▶ Required action
Below are several records. Retype exactly those lines running from the one with "You have type" through the one with "by your driver", end lines included, and no others.

▶ Given information
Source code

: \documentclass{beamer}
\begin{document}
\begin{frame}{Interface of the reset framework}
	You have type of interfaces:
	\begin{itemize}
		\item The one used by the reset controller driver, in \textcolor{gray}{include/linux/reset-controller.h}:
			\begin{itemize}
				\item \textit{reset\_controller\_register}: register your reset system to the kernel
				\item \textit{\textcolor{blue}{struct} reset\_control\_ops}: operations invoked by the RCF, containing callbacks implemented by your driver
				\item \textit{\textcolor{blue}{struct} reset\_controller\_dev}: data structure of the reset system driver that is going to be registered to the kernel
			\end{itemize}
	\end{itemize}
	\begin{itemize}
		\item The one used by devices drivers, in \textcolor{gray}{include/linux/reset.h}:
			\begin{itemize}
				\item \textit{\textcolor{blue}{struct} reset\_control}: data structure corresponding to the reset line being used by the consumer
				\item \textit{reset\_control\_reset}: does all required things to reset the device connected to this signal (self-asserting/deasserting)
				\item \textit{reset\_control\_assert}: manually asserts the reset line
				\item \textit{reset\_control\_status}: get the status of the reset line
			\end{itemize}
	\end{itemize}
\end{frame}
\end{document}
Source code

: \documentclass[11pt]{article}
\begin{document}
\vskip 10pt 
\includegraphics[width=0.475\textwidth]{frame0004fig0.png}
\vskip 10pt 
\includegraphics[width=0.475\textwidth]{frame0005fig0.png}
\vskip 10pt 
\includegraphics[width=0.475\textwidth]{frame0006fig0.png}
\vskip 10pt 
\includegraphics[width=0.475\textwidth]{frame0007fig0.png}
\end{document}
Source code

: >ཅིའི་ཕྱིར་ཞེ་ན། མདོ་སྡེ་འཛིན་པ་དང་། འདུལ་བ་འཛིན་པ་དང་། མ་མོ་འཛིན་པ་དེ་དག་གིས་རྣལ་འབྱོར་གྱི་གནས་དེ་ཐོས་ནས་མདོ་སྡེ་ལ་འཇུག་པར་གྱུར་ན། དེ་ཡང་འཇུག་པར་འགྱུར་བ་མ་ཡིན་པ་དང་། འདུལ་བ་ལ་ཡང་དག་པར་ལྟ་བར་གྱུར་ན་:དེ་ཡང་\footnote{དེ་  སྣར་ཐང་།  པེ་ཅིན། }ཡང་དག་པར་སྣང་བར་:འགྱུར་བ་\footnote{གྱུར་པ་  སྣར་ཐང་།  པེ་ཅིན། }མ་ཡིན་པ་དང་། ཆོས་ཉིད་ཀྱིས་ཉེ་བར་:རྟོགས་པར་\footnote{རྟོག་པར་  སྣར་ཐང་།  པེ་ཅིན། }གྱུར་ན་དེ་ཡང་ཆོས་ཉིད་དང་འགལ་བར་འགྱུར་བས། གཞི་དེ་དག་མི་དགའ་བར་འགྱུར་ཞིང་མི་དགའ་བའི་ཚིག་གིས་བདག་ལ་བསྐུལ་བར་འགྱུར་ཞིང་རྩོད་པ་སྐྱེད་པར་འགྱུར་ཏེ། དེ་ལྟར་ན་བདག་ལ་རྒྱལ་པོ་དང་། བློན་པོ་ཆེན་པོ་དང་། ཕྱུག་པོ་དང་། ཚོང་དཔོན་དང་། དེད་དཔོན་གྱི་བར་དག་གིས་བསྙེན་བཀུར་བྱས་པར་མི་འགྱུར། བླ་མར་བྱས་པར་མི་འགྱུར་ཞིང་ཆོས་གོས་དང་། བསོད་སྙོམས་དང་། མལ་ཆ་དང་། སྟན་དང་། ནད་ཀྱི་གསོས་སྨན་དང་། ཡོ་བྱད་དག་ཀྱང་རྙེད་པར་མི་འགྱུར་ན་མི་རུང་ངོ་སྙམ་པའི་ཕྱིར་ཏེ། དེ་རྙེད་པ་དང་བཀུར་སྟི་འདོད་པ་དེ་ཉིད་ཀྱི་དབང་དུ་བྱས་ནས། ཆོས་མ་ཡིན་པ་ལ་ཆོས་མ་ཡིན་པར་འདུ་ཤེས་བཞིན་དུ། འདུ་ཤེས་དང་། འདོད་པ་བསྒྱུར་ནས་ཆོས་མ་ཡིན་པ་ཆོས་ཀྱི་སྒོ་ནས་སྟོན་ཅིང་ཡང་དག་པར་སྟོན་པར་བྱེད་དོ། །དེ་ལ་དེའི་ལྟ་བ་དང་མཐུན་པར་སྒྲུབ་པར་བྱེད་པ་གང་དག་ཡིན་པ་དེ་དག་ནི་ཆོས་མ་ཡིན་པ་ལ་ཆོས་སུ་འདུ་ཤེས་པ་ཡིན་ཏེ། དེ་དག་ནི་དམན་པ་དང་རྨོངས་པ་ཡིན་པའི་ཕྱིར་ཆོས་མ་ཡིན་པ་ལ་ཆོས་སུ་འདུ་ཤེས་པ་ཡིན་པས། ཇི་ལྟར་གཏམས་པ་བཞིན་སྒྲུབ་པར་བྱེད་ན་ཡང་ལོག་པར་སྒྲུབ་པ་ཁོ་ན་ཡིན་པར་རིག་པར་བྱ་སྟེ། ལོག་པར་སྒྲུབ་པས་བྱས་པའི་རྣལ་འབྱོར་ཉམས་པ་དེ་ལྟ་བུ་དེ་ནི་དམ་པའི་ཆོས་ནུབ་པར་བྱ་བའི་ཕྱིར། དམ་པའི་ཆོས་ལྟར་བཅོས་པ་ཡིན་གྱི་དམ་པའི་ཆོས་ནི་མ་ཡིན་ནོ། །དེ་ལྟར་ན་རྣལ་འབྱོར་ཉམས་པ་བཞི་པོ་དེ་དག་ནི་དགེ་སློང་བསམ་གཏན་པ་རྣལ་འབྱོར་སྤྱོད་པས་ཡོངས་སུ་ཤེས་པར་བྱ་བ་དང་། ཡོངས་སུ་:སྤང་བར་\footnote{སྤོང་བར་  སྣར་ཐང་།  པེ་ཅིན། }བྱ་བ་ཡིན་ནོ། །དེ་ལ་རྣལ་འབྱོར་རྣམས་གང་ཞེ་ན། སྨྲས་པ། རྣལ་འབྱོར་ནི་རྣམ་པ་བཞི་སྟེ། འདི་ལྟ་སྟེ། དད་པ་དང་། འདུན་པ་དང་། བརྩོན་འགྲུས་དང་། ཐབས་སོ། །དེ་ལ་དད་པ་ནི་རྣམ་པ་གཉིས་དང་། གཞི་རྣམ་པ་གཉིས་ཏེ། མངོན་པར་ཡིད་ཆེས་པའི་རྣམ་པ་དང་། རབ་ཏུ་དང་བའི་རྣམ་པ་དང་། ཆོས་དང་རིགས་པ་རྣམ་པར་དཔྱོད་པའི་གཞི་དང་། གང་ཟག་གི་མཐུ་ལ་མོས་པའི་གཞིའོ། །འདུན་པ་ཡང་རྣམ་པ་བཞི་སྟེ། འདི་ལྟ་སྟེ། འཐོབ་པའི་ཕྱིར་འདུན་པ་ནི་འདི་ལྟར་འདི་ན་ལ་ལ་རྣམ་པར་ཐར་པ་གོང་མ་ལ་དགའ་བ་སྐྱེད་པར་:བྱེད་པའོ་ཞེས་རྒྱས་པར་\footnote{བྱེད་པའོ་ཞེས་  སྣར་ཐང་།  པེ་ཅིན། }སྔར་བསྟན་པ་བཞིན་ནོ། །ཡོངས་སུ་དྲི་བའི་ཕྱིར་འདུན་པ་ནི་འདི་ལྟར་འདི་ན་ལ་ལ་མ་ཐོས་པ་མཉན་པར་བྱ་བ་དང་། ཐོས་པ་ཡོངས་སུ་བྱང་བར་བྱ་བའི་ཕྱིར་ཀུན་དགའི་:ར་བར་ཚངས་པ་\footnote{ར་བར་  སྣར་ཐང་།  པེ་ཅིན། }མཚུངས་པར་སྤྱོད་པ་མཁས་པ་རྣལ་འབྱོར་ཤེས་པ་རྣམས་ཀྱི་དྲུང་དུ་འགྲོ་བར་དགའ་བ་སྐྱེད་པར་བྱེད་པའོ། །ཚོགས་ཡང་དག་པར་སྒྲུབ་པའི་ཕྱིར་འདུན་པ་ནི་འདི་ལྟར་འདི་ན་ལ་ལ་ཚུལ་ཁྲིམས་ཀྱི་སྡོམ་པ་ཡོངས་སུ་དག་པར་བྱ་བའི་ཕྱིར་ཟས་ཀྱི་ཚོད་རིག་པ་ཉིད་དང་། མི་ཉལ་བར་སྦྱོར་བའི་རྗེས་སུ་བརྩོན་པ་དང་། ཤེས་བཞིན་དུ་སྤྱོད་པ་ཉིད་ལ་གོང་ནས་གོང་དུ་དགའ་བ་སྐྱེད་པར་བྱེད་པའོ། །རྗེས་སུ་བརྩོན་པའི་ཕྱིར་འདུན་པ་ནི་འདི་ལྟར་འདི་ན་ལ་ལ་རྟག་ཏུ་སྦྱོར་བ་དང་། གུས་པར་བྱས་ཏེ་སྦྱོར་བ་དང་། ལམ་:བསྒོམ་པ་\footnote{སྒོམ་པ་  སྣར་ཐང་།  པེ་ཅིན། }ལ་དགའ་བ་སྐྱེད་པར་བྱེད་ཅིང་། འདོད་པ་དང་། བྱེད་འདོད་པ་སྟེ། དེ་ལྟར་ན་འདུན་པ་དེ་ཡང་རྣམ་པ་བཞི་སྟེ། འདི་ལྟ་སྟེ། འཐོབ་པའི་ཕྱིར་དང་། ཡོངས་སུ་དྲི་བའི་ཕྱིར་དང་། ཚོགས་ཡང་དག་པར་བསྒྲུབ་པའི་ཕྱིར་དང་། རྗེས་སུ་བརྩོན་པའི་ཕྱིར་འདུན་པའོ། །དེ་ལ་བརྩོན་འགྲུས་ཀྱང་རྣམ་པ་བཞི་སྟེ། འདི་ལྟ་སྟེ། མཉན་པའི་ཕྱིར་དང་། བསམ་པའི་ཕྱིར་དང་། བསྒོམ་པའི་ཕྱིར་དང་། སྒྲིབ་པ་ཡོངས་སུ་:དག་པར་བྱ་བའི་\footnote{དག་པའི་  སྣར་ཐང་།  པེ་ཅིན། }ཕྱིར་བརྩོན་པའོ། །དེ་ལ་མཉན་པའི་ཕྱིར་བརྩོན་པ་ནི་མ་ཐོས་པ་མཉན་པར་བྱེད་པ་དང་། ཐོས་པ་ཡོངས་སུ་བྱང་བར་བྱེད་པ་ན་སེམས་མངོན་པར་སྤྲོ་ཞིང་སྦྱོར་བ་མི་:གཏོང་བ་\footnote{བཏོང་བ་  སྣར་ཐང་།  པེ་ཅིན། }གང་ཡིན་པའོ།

▶ Finished task
	You have type of interfaces:
	\begin{itemize}
		\item The one used by the reset controller driver, in \textcolor{gray}{include/linux/reset-controller.h}:
			\begin{itemize}
				\item \textit{reset\_controller\_register}: register your reset system to the kernel
				\item \textit{\textcolor{blue}{struct} reset\_control\_ops}: operations invoked by the RCF, containing callbacks implemented by your driver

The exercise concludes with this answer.